ABSTRACT

All children are entitled to an education, as stated in Article 26 of the 1948 Universal Declaration of Human Rights (United Nations, 1948). However, despite international commitments to the principles of Education for All (EFA) and Universal Primary Education (UPE), many disabled children are still not able to access this basic human right. Evidence of lower participation rates in education emerged from the World Health Survey (WHO, 2002–04), which showed that disabled children, on average, spend significantly less time in school than non-disabled children, across all age groups and in both low-income and high-income countries, with disabled girls at a particular disadvantage. A statistical analysis of data from this survey, relating to 15 low-income countries, identified a significant association between disability and lower educational attainment in 14 of them, more than for any other indicator of multi-dimensional poverty (Mitra et al., 2012).

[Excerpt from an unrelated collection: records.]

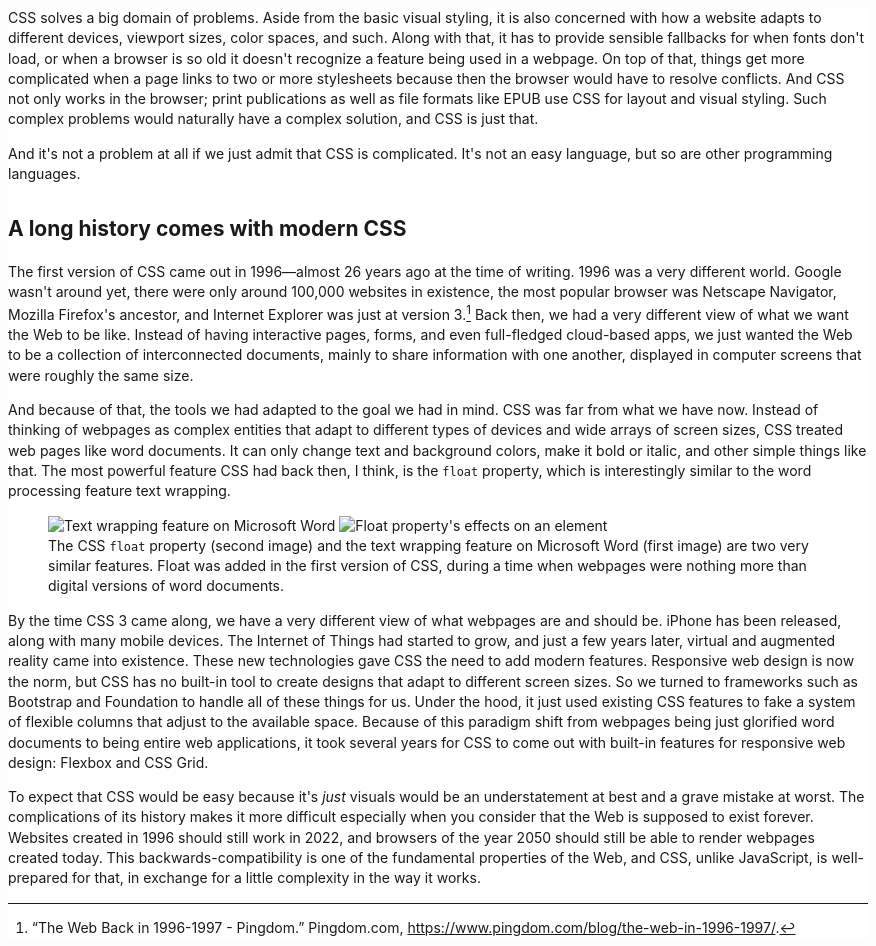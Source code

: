 CSS solves a big domain of problems. Aside from the basic visual styling, it is also concerned with how a website adapts to different devices, viewport sizes, color spaces, and such. Along with that, it has to provide sensible fallbacks for when fonts don't load, or when a browser is so old it doesn't recognize a feature being used in a webpage. On top of that, things get more complicated when a page links to two or more stylesheets because then the browser would have to resolve conflicts. And CSS not only works in the browser; print publications as well as file formats like EPUB use CSS for layout and visual styling. Such complex problems would naturally have a complex solution, and CSS is just that.

And it's not a problem at all if we just admit that CSS is complicated. It's not an easy language, but so are other programming languages.

## A long history comes with modern CSS

The first version of CSS came out in 1996—almost 26 years ago at the time of writing. 1996 was a very different world. Google wasn't around yet, there were only around 100,000 websites in existence, the most popular browser was Netscape Navigator, Mozilla Firefox's ancestor, and Internet Explorer was just at version 3.[^1] Back then, we had a very different view of what we want the Web to be like. Instead of having interactive pages, forms, and even full-fledged cloud-based apps, we just wanted the Web to be a collection of interconnected documents, mainly to share information with one another, displayed in computer screens that were roughly the same size.

And because of that, the tools we had adapted to the goal we had in mind. CSS was far from what we have now. Instead of thinking of webpages as complex entities that adapt to different types of devices and wide arrays of screen sizes, CSS treated web pages like word documents. It can only change text and background colors, make it bold or italic, and other simple things like that. The most powerful feature CSS had back then, I think, is the `float` property, which is interestingly similar to the word processing feature text wrapping.

<figure class="image">
  <div class="cluster">
    <img style="width: 50%" src="/assets/images/posts/why-css-hard/text-wrapping.jpg" alt="Text wrapping feature on Microsoft Word">
    <img style="width: 50%" src="/assets/images/posts/why-css-hard/float.png" alt="Float property's effects on an element">
  </div>
  <figcaption>The CSS <code>float</code> property (second image) and the text wrapping feature on Microsoft Word (first image) are two very similar features. Float was added in the first version of CSS, during a time when webpages were nothing more than digital versions of word documents.</figcaption>
</figure>

By the time CSS 3 came along, we have a very different view of what webpages are and should be. iPhone has been released, along with many mobile devices. The Internet of Things had started to grow, and just a few years later, virtual and augmented reality came into existence. These new technologies gave CSS the need to add modern features. Responsive web design is now the norm, but CSS has no built-in tool to create designs that adapt to different screen sizes. So we turned to frameworks such as Bootstrap and Foundation to handle all of these things for us. Under the hood, it just used existing CSS features to fake a system of flexible columns that adjust to the available space. Because of this paradigm shift from webpages being just glorified word documents to being entire web applications, it took several years for CSS to come out with built-in features for responsive web design: Flexbox and CSS Grid.

To expect that CSS would be easy because it's *just* visuals would be an understatement at best and a grave mistake at worst. The complications of its history makes it more difficult especially when you consider that the Web is supposed to exist forever. Websites created in 1996 should still work in 2022, and browsers of the year 2050 should still be able to render webpages created today. This backwards-compatibility is one of the fundamental properties of the Web, and CSS, unlike JavaScript, is well-prepared for that, in exchange for a little complexity in the way it works.


[^1]: “The Web Back in 1996-1997 - Pingdom.” Pingdom.com, https://www.pingdom.com/blog/the-web-in-1996-1997/.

In terms of the wider picture, it has been estimated that a staggering ‘90 per cent of children with disabilities in the developing world do not go to school’ (UNICEF, 2014, p. 6). While such estimates should be treated with caution, given the widely reported lack of reliable data on disability in general, and on the educational status of disabled children in particular (UNESCO, 2014), the available evidence clearly suggests that far too many disabled children remain excluded from education. Furthermore, those who do attend school are often excluded from classrooms and are far less likely to complete primary education than their non-disabled peers (UNESCO, 2015b).